Уже пять дней судно поднималось в верх по Дону, Монаха очень занимал пустынный, степной ландшафт берегов Дона, на которых изредка показывались татары со стадами овец или табунами лошадей.
-- А что, Ефимий Васильевич, -- обратился монах к хозяину, -- скоро ли до вашего Богом спасаемого Ельца?
-- Да должно быть на третий день будем.
-- А что, оправился ваш город после Тамерлана?
-- У нас, отче, скоро. Лес под боком. Людей только, деды, говорят, тьма погибла, а город отстроился. Около Ельца, положим, лесов настоящих нет, а побывал бы ты, отче, в нашей рязанской земле, к Оке поближе и далее еще -- лес стоит стена-стеной.
-- А торговые люди у вас в Ельце есть?
-- Есть. С татарами торгуют. Вот я ходил в Тану тоже не порожняком; от разных лиц набрал дерева, веревок, муки, на пути татарам все перепродал.

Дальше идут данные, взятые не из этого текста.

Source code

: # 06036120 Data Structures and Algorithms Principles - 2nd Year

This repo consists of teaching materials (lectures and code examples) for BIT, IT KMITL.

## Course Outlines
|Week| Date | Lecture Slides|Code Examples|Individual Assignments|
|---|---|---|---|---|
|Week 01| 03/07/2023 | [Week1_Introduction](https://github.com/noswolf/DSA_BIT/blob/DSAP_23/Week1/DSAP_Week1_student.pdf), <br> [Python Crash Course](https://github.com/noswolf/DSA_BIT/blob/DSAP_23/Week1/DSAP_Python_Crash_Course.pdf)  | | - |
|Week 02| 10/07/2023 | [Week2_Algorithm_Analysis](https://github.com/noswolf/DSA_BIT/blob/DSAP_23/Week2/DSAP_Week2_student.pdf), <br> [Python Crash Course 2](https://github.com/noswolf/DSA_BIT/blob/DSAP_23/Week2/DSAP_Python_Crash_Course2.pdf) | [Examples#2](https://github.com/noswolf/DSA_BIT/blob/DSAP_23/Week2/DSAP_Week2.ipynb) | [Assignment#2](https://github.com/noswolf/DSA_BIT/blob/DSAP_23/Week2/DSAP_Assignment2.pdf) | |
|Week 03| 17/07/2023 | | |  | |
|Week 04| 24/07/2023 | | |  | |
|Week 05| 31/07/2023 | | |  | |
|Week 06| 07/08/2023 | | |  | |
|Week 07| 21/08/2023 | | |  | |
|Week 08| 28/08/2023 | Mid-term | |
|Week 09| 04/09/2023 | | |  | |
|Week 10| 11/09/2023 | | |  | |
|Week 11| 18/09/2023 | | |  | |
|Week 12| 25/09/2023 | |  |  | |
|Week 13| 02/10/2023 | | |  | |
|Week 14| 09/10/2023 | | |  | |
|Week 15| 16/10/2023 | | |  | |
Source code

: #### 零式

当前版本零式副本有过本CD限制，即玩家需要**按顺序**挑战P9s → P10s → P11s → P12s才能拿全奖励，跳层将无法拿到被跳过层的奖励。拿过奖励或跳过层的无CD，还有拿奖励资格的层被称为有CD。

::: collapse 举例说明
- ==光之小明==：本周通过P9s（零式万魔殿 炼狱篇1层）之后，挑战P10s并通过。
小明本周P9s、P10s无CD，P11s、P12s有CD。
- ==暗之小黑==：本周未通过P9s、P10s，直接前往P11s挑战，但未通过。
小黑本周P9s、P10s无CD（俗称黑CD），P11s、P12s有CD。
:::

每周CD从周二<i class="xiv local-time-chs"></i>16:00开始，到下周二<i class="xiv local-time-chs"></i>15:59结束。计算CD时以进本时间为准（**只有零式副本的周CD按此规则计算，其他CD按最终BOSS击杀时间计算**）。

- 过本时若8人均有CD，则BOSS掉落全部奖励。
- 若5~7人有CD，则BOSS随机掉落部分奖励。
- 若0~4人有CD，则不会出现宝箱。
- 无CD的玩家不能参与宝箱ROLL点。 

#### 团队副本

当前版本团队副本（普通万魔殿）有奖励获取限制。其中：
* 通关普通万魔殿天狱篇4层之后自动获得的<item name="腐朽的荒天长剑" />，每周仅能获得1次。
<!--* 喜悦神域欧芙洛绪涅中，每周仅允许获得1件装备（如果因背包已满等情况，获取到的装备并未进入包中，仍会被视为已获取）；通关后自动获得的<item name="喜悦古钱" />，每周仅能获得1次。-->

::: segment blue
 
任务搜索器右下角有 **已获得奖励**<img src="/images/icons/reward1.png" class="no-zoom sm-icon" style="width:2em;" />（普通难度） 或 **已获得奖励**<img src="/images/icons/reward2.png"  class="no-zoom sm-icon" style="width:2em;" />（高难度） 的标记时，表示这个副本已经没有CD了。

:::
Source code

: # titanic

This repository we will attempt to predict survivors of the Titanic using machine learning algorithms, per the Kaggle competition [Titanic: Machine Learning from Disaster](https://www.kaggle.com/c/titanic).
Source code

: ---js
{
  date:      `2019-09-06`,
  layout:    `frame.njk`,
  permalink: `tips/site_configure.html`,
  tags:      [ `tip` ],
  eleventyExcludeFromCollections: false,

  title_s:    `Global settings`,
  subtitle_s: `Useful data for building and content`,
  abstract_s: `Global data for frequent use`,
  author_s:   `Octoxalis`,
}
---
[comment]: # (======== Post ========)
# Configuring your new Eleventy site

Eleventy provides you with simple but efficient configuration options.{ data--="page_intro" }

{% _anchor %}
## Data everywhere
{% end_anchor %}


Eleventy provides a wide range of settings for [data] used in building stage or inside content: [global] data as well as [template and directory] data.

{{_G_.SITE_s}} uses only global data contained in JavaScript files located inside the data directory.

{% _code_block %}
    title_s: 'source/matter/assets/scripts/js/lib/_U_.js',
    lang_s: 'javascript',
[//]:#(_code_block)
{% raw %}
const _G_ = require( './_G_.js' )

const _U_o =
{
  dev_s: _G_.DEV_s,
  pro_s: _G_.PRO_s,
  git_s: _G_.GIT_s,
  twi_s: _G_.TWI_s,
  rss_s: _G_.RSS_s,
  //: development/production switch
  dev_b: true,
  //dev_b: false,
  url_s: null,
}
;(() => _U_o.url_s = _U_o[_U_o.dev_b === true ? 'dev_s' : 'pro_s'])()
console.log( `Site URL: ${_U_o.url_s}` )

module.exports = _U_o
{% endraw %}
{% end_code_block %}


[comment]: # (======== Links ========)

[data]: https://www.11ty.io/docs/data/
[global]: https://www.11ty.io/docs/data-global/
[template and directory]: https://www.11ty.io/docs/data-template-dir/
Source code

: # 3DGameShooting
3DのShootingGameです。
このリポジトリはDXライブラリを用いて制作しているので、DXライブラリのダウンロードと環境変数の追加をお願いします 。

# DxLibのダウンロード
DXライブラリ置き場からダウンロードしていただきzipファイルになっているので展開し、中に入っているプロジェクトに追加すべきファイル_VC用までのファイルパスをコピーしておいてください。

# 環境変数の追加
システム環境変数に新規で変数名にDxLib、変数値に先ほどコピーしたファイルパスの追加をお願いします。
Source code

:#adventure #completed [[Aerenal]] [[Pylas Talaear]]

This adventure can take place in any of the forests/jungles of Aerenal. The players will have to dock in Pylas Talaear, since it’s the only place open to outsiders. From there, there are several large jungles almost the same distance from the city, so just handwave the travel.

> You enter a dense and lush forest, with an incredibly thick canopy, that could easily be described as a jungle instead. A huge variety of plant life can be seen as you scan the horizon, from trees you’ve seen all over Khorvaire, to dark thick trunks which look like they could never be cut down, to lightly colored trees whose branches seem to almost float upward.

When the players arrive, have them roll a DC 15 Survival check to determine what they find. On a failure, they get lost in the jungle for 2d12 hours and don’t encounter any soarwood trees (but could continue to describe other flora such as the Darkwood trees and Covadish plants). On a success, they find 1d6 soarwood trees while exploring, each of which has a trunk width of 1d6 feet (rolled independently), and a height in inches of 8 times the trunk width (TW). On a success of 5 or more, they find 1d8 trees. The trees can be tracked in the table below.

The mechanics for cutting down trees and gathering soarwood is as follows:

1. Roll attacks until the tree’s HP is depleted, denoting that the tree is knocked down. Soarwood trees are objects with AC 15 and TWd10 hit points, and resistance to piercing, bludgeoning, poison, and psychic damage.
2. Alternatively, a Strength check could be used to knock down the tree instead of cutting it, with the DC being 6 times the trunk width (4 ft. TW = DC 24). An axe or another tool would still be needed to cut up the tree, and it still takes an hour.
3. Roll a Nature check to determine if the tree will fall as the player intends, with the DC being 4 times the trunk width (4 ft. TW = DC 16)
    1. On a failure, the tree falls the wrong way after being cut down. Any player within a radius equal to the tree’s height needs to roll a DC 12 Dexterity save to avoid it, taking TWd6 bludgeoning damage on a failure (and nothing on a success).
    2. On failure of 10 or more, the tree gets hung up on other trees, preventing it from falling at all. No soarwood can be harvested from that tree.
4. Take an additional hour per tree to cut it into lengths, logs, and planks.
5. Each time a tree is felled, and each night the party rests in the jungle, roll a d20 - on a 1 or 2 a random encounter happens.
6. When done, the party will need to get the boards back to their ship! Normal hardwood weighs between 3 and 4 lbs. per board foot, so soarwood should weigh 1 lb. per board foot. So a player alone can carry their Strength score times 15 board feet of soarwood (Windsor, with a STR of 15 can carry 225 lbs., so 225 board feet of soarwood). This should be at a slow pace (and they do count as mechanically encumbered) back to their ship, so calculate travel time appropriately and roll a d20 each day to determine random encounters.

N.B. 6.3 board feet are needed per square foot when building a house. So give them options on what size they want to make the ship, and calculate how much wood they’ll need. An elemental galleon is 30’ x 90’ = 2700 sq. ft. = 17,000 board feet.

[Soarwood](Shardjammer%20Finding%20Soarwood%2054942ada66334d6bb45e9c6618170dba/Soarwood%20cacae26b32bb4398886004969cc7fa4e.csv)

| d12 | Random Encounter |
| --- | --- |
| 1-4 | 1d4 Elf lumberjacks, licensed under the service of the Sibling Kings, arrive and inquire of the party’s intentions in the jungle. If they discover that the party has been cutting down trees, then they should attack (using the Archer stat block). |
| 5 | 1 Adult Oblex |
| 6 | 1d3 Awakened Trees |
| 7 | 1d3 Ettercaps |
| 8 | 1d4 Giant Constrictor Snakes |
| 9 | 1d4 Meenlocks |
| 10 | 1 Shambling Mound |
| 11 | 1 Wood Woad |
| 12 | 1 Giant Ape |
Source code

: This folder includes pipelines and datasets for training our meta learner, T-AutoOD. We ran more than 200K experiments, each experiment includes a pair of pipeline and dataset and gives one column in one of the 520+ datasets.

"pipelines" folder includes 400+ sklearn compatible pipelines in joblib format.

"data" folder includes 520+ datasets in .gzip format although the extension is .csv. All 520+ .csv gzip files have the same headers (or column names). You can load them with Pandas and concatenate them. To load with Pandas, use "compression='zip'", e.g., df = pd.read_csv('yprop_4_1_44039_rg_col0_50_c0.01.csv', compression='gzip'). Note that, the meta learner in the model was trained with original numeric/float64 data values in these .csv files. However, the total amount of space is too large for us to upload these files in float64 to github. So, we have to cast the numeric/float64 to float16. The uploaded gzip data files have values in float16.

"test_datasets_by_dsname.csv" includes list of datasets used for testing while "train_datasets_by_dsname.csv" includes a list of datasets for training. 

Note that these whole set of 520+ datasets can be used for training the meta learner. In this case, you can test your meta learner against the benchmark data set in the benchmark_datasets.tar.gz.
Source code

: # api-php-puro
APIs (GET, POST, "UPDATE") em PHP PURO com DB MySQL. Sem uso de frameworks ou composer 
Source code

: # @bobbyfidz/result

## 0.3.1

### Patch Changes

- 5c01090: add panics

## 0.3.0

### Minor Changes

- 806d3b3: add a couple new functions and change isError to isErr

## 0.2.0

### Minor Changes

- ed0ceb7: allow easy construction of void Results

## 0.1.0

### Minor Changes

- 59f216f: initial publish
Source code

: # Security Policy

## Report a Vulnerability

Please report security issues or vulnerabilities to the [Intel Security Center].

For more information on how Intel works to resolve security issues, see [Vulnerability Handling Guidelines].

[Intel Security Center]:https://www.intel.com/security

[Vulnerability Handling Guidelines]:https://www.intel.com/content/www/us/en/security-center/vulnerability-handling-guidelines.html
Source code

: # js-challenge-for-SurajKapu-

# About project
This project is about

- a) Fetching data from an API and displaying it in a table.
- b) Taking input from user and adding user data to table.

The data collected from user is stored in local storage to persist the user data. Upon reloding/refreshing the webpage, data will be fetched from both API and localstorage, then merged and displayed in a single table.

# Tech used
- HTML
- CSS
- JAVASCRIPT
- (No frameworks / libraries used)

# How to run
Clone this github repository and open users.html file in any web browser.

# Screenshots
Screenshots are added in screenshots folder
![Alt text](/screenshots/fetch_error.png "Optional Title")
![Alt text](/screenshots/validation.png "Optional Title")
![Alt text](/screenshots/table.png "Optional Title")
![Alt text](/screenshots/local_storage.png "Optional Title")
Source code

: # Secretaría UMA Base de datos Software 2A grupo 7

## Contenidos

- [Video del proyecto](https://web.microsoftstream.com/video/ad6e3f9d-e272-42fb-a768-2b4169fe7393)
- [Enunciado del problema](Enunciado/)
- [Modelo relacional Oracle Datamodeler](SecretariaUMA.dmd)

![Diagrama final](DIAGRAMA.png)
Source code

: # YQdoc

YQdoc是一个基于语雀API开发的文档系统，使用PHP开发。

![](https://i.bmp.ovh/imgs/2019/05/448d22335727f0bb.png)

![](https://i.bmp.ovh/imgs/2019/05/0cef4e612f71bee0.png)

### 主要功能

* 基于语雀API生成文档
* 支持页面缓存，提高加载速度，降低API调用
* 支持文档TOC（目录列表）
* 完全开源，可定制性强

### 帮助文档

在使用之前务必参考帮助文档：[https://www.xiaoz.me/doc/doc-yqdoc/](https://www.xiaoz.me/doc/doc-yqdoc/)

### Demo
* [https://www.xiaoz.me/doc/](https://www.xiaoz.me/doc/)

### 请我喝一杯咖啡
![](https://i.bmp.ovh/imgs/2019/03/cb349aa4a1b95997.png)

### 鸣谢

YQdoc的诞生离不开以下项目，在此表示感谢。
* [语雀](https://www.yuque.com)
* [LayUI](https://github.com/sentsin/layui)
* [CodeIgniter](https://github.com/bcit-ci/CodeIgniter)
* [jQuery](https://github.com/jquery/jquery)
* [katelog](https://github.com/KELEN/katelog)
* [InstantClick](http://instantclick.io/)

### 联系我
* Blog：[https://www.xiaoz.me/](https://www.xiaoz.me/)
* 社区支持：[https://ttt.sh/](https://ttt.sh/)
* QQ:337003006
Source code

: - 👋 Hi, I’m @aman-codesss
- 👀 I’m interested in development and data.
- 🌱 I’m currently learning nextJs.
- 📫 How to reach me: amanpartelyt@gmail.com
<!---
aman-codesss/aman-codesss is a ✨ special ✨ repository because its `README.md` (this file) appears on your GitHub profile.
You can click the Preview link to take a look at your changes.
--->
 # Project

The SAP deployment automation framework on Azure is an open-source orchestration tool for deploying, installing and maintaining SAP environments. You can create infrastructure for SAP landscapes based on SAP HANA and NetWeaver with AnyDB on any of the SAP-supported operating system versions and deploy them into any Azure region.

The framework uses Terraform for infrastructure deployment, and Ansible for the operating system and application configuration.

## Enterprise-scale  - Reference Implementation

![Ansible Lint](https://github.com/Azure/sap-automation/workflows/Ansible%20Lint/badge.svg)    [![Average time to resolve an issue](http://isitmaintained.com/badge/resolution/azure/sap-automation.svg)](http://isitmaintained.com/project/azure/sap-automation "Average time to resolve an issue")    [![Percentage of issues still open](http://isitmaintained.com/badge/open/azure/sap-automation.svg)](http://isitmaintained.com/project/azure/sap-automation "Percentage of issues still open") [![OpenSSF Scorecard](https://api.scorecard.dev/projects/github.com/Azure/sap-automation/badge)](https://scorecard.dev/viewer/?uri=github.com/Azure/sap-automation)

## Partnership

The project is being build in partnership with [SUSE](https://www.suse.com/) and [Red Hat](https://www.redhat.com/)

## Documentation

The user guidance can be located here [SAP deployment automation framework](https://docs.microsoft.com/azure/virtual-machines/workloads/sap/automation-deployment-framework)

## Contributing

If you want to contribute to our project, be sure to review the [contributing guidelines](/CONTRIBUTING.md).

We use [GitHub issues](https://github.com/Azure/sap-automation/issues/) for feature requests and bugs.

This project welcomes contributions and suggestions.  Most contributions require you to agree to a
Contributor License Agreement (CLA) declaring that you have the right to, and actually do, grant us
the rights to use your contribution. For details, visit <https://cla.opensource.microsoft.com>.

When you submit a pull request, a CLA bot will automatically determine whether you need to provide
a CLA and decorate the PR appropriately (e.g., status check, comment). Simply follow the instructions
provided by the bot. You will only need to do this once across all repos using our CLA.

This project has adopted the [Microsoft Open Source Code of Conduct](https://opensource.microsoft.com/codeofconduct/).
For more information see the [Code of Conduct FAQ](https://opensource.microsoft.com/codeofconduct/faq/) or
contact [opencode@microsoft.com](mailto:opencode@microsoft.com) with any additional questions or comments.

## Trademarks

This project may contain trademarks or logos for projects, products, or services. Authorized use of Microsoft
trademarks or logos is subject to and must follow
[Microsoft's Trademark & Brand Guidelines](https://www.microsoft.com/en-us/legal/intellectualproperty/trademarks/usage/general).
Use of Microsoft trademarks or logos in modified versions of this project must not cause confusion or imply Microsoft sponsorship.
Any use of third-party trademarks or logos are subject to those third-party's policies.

-- А у кого в Тане рыбу брал, Ефимий Васильевич? Я там многих знаю.
-- Да по нынешнему времени ни у кого достаточно не оказалось: часть взял у Матео Фереро, часть у Камендало и у Луканоса. У этого можно было взять сколько угодно, да в Тане у него было не много, а прочее в Порто-Пизано, а мне-то ждать было некогда: к храмовому празднику беспременно надо дома быть.
-- А что самого-то хозяина Луканоса видал?
-- Не видал, отче, я его ни разу не видал: он часто в разъездах и теперь, сказывали, в Палестру подался, а там, говорят, в Сурож махнет. Удивительный, говорят, мастер своего дела. Мне сказывал Андрео Фереро, что совсем молод, лет двадцати с хвостиком, не более, а ворочает дела тысячные. Деньжищ видимо, говорят, невидимо. Генуэзцы многих венецианцев подкосили -- Каффа все растет за счет Таны, а ему нипочем, все богатеет.
-- Мастер он, что и говорить! Я его знаю; вот и теперь я с ним в Палестре встретился. Куда это Господь несет? -- спрашивает. Я ему объяснил, что в Руссию со сбором милостыни, он мне и поручил, не могу ли я ему сослужить службу, он за это обещал десять золотых дать на разоренные святые места. Вот если хочешь, Ефимий Васильевич, разбогатеть, возьмись за дело, только поклянись, что в тайне держать будешь. А?
-- Чего уж не подержать в тайне, разве баба, что ли? Говори, отче.
-- Нет, Ефимий Васильевич, поклянись, без этого он не велел мне говорить.
-- Ну, вот тебе крест! -- Ефимий Васильевич снял шапку и перекрестился.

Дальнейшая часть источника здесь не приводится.